┌─ Provided information

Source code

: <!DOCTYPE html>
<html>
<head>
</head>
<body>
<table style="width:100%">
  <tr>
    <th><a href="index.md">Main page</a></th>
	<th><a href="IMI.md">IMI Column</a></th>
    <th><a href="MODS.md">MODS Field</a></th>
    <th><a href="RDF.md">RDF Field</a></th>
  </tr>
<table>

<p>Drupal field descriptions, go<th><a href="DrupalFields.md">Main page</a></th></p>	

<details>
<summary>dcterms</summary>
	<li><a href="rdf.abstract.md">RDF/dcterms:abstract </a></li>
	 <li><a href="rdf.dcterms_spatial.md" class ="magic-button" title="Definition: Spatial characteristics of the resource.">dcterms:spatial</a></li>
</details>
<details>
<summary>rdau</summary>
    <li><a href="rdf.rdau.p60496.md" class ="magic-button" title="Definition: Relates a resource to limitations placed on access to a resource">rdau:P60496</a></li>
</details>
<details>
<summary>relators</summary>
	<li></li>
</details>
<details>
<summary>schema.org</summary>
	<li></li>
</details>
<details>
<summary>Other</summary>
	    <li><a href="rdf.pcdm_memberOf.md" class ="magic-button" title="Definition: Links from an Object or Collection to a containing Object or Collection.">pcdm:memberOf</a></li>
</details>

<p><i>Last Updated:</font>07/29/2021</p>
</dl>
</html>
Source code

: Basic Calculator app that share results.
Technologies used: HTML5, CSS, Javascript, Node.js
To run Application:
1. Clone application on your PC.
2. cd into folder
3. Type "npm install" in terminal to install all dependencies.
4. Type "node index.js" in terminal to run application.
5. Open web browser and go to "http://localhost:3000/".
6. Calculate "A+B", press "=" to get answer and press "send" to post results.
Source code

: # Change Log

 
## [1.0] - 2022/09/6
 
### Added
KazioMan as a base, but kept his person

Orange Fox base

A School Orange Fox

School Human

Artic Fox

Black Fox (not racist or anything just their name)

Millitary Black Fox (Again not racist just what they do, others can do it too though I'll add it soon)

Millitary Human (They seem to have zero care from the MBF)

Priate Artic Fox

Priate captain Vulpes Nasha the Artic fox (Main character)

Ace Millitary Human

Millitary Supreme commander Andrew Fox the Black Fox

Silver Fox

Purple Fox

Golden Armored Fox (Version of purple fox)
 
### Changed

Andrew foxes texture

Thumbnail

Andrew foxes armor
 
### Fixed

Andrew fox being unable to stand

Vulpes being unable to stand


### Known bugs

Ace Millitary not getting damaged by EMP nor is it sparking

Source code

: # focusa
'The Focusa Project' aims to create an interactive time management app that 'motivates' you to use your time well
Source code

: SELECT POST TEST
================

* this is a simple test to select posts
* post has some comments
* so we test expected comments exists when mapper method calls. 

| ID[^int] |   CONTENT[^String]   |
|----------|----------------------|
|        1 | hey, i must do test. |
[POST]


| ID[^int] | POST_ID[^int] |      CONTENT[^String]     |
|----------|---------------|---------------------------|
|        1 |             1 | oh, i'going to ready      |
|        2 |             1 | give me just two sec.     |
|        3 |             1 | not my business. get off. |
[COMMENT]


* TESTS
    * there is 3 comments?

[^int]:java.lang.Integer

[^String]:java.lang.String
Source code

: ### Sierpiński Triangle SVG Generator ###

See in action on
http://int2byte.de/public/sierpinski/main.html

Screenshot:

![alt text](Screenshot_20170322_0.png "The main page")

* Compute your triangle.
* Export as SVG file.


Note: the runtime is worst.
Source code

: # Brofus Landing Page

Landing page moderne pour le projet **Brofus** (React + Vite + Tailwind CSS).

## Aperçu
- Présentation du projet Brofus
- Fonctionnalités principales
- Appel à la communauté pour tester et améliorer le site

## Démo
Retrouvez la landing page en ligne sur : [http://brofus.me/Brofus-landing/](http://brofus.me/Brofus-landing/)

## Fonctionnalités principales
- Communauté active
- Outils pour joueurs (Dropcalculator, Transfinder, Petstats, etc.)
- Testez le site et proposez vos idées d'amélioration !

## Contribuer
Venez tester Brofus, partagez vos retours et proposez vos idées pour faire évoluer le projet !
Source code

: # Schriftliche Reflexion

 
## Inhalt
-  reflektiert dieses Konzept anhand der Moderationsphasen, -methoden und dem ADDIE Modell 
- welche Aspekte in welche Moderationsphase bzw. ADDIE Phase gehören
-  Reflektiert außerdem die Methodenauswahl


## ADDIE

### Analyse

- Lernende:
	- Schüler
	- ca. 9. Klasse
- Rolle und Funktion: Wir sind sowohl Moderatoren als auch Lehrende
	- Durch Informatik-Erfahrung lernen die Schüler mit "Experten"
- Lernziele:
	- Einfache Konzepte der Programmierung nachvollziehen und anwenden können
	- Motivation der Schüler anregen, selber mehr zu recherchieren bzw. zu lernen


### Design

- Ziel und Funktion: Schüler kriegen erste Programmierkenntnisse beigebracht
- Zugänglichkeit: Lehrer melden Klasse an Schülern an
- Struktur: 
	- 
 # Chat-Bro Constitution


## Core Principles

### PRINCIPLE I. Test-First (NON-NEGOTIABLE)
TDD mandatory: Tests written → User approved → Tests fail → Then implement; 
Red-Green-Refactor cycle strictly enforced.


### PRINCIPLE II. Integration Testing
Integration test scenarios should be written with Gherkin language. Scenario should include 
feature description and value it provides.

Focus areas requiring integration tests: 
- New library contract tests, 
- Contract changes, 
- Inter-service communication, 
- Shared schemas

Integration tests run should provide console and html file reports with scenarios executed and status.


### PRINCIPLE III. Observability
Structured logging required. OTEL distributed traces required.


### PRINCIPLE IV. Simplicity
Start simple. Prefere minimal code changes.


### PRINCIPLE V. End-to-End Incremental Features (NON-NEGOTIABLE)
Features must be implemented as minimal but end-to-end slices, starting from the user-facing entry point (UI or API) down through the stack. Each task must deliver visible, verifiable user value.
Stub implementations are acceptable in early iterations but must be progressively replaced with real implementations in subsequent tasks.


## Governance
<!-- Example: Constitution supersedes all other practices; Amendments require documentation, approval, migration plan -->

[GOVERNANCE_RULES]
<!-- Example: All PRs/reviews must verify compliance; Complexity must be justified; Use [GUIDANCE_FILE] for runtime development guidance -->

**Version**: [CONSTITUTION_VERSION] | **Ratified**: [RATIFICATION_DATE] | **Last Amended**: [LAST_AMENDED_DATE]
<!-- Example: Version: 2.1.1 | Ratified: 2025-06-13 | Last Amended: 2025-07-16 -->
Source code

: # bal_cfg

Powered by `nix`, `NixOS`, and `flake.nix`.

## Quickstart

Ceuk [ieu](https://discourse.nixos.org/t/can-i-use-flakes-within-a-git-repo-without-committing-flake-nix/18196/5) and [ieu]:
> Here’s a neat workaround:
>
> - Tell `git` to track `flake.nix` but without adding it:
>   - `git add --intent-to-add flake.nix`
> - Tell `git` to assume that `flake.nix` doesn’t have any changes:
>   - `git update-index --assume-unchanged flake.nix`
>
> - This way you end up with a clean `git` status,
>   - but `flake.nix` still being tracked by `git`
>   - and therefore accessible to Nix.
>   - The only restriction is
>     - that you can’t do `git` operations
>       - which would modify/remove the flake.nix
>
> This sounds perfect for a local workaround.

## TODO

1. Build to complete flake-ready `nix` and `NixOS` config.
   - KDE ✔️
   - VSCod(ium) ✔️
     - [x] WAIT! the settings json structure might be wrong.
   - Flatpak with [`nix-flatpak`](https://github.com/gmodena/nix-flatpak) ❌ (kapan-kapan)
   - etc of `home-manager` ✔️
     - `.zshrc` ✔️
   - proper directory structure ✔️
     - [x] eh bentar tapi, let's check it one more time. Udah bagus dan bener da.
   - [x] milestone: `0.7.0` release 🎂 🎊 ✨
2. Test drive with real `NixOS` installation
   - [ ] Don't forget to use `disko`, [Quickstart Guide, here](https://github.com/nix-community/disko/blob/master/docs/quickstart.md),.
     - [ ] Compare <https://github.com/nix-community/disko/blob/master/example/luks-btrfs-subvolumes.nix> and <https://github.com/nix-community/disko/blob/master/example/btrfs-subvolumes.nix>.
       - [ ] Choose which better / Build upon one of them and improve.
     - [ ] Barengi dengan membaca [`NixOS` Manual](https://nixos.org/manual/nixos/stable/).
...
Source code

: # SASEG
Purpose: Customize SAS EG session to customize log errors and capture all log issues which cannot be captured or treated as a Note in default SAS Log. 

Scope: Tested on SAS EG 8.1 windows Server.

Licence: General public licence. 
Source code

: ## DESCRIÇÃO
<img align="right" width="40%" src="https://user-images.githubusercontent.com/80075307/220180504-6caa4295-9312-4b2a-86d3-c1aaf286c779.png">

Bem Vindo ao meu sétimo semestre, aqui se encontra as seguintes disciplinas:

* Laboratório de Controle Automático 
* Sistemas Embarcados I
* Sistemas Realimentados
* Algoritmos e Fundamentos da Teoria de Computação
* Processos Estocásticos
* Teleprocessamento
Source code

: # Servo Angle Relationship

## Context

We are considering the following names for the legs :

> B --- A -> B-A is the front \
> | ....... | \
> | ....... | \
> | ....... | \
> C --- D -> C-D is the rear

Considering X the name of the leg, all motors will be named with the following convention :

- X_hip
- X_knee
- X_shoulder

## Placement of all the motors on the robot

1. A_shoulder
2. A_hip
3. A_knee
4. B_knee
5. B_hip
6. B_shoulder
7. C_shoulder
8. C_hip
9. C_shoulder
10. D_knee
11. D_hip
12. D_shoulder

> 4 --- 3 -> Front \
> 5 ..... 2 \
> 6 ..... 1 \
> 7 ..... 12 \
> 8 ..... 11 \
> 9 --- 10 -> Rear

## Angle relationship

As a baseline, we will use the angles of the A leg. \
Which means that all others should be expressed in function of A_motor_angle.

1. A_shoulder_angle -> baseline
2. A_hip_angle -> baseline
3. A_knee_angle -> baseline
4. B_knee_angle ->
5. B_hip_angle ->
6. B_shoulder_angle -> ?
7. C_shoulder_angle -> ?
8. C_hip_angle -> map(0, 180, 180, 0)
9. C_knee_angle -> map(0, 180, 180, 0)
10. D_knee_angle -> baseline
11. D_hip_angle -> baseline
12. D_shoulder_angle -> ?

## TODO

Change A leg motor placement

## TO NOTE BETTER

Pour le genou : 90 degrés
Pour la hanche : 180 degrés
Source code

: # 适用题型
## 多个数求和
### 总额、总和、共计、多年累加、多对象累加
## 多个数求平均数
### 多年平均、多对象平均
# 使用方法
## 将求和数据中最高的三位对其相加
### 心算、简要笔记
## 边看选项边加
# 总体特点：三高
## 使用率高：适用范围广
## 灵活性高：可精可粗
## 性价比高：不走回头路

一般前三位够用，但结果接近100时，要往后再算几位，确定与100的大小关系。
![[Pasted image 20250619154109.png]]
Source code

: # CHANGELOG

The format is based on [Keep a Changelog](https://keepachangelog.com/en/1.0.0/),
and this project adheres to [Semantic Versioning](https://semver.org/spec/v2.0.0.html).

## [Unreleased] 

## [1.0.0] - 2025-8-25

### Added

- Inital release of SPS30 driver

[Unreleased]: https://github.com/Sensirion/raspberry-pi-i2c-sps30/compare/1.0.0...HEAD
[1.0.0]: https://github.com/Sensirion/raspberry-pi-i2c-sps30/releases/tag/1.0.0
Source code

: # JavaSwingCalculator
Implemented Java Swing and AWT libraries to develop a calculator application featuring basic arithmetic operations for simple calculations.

└─

What the exercise asks: Check the listing above for lines containing the string "changes", and copy each one.

Completed task:
- Contract changes, 
Start simple. Prefere minimal code changes.
> - Tell `git` to assume that `flake.nix` doesn’t have any changes:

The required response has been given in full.